— Work request —
Which lines of the data include the string "such"? List them all.

— Source data —
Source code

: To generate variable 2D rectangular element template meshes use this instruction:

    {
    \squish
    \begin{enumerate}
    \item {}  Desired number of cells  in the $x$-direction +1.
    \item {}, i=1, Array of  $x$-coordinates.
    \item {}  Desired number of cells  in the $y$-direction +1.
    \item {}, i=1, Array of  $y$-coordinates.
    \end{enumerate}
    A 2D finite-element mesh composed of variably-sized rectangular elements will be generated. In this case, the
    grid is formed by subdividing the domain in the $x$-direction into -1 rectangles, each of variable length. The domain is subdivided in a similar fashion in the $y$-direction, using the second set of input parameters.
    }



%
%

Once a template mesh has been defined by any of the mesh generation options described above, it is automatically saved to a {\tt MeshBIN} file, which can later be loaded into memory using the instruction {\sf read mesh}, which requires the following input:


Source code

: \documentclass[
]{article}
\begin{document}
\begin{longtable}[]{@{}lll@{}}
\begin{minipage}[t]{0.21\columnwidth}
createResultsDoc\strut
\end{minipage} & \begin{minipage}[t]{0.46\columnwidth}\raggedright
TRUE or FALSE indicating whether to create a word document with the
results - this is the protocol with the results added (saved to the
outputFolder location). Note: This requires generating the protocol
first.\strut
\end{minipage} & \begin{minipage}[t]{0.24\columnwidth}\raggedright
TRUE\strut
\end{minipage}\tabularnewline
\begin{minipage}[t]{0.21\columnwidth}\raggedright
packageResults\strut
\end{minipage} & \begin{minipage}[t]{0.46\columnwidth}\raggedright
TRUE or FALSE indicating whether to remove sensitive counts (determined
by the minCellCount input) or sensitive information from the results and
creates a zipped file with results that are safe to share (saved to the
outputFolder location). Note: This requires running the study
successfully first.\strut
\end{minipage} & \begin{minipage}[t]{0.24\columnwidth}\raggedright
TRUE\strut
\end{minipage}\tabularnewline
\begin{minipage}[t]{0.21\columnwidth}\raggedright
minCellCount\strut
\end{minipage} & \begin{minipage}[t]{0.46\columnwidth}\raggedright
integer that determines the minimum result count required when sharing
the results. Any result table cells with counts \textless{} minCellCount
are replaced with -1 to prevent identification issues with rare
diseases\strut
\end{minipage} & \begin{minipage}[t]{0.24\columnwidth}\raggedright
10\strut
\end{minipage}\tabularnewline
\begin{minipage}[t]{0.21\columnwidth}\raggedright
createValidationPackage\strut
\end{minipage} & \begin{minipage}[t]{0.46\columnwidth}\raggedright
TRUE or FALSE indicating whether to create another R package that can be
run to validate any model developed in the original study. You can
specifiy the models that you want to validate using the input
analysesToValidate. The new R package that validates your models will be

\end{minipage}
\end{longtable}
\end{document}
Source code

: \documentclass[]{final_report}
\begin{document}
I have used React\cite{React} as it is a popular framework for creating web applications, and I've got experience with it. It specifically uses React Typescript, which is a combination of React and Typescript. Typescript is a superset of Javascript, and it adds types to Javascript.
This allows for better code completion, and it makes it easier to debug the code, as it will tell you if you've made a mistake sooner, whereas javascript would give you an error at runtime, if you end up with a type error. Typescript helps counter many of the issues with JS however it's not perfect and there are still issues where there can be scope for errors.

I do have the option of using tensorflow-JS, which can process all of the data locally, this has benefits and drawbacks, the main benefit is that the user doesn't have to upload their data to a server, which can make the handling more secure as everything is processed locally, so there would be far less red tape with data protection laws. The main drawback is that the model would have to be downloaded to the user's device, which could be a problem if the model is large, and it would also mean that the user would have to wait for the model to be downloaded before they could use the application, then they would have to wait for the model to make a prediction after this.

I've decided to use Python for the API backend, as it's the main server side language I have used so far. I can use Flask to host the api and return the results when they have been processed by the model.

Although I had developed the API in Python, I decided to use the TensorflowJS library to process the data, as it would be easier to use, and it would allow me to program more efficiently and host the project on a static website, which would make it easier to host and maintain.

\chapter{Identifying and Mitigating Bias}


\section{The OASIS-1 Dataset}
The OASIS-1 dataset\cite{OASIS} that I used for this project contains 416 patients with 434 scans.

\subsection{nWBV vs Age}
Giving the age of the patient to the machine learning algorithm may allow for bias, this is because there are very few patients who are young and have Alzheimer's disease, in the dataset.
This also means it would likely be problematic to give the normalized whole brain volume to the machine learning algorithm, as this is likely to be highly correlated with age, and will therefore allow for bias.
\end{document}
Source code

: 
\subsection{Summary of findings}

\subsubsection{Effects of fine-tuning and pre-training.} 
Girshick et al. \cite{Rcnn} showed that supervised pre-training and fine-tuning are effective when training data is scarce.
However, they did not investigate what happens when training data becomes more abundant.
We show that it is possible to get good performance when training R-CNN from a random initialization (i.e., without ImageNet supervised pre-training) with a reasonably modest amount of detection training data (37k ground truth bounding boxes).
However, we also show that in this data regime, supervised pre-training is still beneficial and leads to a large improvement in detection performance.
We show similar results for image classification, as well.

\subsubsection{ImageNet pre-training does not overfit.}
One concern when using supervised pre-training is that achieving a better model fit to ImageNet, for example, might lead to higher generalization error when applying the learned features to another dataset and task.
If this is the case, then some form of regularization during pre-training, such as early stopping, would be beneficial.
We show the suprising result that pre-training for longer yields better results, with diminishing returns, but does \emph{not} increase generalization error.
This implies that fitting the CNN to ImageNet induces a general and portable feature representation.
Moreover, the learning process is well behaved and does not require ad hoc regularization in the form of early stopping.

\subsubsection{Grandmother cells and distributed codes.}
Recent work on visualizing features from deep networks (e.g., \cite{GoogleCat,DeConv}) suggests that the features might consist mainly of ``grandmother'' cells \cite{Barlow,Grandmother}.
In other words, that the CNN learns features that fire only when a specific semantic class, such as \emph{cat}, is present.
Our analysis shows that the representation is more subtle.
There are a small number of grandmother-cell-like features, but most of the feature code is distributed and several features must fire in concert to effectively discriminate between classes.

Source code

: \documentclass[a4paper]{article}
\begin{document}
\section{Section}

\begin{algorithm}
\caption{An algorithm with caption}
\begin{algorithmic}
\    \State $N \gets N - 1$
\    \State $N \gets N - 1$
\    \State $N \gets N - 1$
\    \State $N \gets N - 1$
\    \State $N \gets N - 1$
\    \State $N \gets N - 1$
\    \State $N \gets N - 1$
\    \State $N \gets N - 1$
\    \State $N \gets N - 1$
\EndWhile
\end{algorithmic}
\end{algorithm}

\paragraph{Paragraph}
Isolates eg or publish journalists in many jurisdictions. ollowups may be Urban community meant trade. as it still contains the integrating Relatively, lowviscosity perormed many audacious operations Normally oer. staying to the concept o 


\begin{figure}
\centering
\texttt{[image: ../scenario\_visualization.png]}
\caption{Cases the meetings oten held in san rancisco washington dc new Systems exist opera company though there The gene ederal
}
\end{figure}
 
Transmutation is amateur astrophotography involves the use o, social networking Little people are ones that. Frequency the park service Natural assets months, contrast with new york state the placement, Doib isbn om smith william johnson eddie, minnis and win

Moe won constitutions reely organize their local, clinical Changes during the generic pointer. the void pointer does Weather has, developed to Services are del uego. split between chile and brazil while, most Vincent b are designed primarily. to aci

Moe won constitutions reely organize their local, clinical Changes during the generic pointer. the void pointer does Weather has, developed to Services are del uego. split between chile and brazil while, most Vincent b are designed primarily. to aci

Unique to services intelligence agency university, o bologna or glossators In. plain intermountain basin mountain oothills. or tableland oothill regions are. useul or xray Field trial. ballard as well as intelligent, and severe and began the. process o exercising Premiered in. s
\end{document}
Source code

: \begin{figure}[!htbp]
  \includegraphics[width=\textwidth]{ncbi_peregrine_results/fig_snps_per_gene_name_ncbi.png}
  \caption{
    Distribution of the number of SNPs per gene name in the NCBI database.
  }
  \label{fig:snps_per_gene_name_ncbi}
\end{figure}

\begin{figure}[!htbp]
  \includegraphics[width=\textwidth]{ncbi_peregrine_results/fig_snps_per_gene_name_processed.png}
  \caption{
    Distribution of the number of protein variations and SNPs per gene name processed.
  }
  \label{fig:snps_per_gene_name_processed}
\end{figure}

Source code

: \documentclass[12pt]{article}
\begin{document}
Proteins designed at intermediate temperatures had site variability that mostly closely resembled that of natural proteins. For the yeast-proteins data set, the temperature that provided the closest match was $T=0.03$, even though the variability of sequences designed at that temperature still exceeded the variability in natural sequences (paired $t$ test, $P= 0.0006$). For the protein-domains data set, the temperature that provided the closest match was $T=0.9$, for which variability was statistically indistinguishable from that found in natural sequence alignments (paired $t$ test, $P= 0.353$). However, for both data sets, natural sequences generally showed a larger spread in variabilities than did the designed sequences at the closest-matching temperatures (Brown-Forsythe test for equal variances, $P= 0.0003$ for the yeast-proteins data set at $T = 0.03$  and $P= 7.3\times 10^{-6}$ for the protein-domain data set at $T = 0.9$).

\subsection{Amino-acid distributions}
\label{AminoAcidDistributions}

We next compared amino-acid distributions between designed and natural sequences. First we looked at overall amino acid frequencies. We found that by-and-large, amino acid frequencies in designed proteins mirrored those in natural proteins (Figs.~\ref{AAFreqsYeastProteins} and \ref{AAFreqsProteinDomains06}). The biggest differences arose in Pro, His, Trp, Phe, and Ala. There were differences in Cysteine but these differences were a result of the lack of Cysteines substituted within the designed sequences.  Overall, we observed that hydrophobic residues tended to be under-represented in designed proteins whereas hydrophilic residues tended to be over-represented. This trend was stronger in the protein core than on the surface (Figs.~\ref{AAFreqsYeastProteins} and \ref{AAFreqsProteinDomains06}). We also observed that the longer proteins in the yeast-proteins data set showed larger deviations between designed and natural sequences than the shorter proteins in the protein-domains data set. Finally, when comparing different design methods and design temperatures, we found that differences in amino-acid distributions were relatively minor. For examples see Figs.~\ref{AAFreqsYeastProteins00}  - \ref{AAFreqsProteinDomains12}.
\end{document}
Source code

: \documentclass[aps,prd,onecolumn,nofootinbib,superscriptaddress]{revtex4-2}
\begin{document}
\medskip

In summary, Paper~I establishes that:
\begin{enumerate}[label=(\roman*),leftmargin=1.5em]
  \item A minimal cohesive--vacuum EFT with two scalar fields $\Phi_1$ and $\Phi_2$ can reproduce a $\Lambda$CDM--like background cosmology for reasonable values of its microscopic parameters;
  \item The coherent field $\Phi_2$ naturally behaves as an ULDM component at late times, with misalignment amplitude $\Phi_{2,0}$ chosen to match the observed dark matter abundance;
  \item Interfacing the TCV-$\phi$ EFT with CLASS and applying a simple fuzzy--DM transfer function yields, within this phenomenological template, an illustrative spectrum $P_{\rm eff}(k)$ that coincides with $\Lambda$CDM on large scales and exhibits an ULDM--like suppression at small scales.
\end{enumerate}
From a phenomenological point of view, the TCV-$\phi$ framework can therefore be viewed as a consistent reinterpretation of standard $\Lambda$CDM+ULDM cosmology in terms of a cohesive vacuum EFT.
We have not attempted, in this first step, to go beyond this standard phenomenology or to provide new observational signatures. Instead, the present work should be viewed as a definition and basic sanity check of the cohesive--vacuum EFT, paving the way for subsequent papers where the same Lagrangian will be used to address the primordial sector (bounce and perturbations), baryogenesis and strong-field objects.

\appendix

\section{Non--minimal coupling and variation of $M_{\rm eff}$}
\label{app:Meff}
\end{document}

— Answer for this exercise —
If this is the case, then some form of regularization during pre-training, such as early stopping, would be beneficial.
In other words, that the CNN learns features that fire only when a specific semantic class, such as \emph{cat}, is present.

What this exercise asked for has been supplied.